Después vinieron varios paréntesis en que nos perdimos la pista para retomarla con nuevas cartas en que siempre me regalaba varios sonetos, hasta que hace cinco o seis años, internet me permitió reencontrarlo y conocer su poesía riográfica. Inmediatamente, fue comentarista habitual de mi blog y poco después surgió el suyo, por donde ha ido esparciendo sus enormes poemas, sus Ficcionarios, aforismos, postales y su inmenso Diario del funambulista.
Hoy me permito dos licencias, muy extrañas a mi manera de ser: la primera, dedicarle un poema de bienvenida.

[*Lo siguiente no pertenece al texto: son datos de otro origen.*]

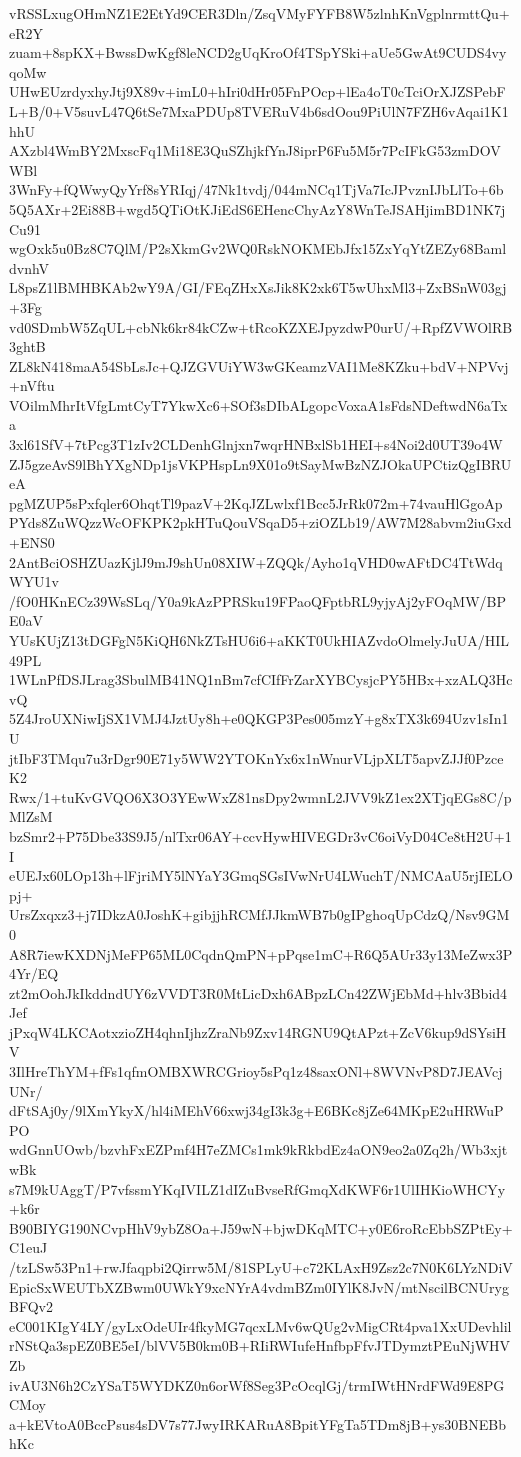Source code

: vRSSLxugOHmNZ1E2EtYd9CER3Dln/ZsqVMyFYFB8W5zlnhKnVgplnrmttQu+eR2Y
zuam+8spKX+BwssDwKgf8leNCD2gUqKroOf4TSpYSki+aUe5GwAt9CUDS4vyqoMw
UHwEUzrdyxhyJtj9X89v+imL0+hIri0dHr05FnPOcp+lEa4oT0cTciOrXJZSPebF
L+B/0+V5suvL47Q6tSe7MxaPDUp8TVERuV4b6sdOou9PiUlN7FZH6vAqai1K1hhU
AXzbl4WmBY2MxscFq1Mi18E3QuSZhjkfYnJ8iprP6Fu5M5r7PcIFkG53zmDOVWBl
3WnFy+fQWwyQyYrf8sYRIqj/47Nk1tvdj/044mNCq1TjVa7IcJPvznIJbLlTo+6b
5Q5AXr+2Ei88B+wgd5QTiOtKJiEdS6EHencChyAzY8WnTeJSAHjimBD1NK7jCu91
wgOxk5u0Bz8C7QlM/P2sXkmGv2WQ0RskNOKMEbJfx15ZxYqYtZEZy68BamldvnhV
L8psZ1lBMHBKAb2wY9A/GI/FEqZHxXsJik8K2xk6T5wUhxMl3+ZxBSnW03gj+3Fg
vd0SDmbW5ZqUL+cbNk6kr84kCZw+tRcoKZXEJpyzdwP0urU/+RpfZVWOlRB3ghtB
ZL8kN418maA54SbLsJc+QJZGVUiYW3wGKeamzVAI1Me8KZku+bdV+NPVvj+nVftu
VOilmMhrItVfgLmtCyT7YkwXc6+SOf3sDIbALgopcVoxaA1sFdsNDeftwdN6aTxa
3xl61SfV+7tPcg3T1zIv2CLDenhGlnjxn7wqrHNBxlSb1HEI+s4Noi2d0UT39o4W
ZJ5gzeAvS9lBhYXgNDp1jsVKPHspLn9X01o9tSayMwBzNZJOkaUPCtizQgIBRUeA
pgMZUP5sPxfqler6OhqtTl9pazV+2KqJZLwlxf1Bcc5JrRk072m+74vauHlGgoAp
PYds8ZuWQzzWcOFKPK2pkHTuQouVSqaD5+ziOZLb19/AW7M28abvm2iuGxd+ENS0
2AntBciOSHZUazKjlJ9mJ9shUn08XIW+ZQQk/Ayho1qVHD0wAFtDC4TtWdqWYU1v
/fO0HKnECz39WsSLq/Y0a9kAzPPRSku19FPaoQFptbRL9yjyAj2yFOqMW/BPE0aV
YUsKUjZ13tDGFgN5KiQH6NkZTsHU6i6+aKKT0UkHIAZvdoOlmelyJuUA/HIL49PL
1WLnPfDSJLrag3SbulMB41NQ1nBm7cfCIfFrZarXYBCysjcPY5HBx+xzALQ3HcvQ
5Z4JroUXNiwIjSX1VMJ4JztUy8h+e0QKGP3Pes005mzY+g8xTX3k694Uzv1sIn1U
jtIbF3TMqu7u3rDgr90E71y5WW2YTOKnYx6x1nWnurVLjpXLT5apvZJJf0PzceK2
Rwx/1+tuKvGVQO6X3O3YEwWxZ81nsDpy2wmnL2JVV9kZ1ex2XTjqEGs8C/pMlZsM
bzSmr2+P75Dbe33S9J5/nlTxr06AY+ccvHywHIVEGDr3vC6oiVyD04Ce8tH2U+1I
eUEJx60LOp13h+lFjriMY5lNYaY3GmqSGsIVwNrU4LWuchT/NMCAaU5rjIELOpj+
UrsZxqxz3+j7IDkzA0JoshK+gibjjhRCMfJJkmWB7b0gIPghoqUpCdzQ/Nsv9GM0
A8R7iewKXDNjMeFP65ML0CqdnQmPN+pPqse1mC+R6Q5AUr33y13MeZwx3P4Yr/EQ
zt2mOohJkIkddndUY6zVVDT3R0MtLicDxh6ABpzLCn42ZWjEbMd+hlv3Bbid4Jef
jPxqW4LKCAotxzioZH4qhnIjhzZraNb9Zxv14RGNU9QtAPzt+ZcV6kup9dSYsiHV
3IlHreThYM+fFs1qfmOMBXWRCGrioy5sPq1z48saxONl+8WVNvP8D7JEAVcjUNr/
dFtSAj0y/9lXmYkyX/hl4iMEhV66xwj34gI3k3g+E6BKc8jZe64MKpE2uHRWuPPO
wdGnnUOwb/bzvhFxEZPmf4H7eZMCs1mk9kRkbdEz4aON9eo2a0Zq2h/Wb3xjtwBk
s7M9kUAggT/P7vfssmYKqIVILZ1dIZuBvseRfGmqXdKWF6r1UlIHKioWHCYy+k6r
B90BIYG190NCvpHhV9ybZ8Oa+J59wN+bjwDKqMTC+y0E6roRcEbbSZPtEy+C1euJ
/tzLSw53Pn1+rwJfaqpbi2Qirrw5M/81SPLyU+c72KLAxH9Zsz2c7N0K6LYzNDiV
EpicSxWEUTbXZBwm0UWkY9xcNYrA4vdmBZm0IYlK8JvN/mtNscilBCNUrygBFQv2
eC001KIgY4LY/gyLxOdeUIr4fkyMG7qcxLMv6wQUg2vMigCRt4pva1XxUDevhlil
rNStQa3spEZ0BE5eI/blVV5B0km0B+RIiRWIufeHnfbpFfvJTDymztPEuNjWHVZb
ivAU3N6h2CzYSaT5WYDKZ0n6orWf8Seg3PcOcqlGj/trmIWtHNrdFWd9E8PGCMoy
a+kEVtoA0BccPsus4sDV7s77JwyIRKARuA8BpitYFgTa5TDm8jB+ys30BNEBbhKc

De antemano sé que el resultado es torpe, pero por un querido amigo estoy dispuesto a correr el riesgo de esa legendaria “cólera del español sentado”. Dice así:

BIENVENIDA A MIGUEL

Cada poema sostiene un universo
de deseo, de pálpito, de luz.
Un ser doliente que agacha su testuz
y con la humilde entrega del converso

busca la vida entera en cada verso.
No oculta, como hace el avestruz,
su existencial verdad este andaluz,
el dolor de este vivir perverso,

pero sacando fuerzas de flaqueza
exulta ese prodigio de estar vivo.
Hoy te acoge este ámbito de Egea

que te espera y te admira con largueza,
que te recibe, entregado, como a un divo.
Que escribas muchos versos. Yo los lea.


La segunda licencia es arrogarme una representatividad que sé que no poseo para darle la bienvenida a esta ciudad de  poetas y poesía, para acogerlo en nombre vuestro y de Granada.


Amigas, amigos, con vosotros, este buen hombre (en el buen sentido de la palabra hombre) y magnífico poeta (en el mejor sentido de la palabra poeta): Miguel Cobo Rosa.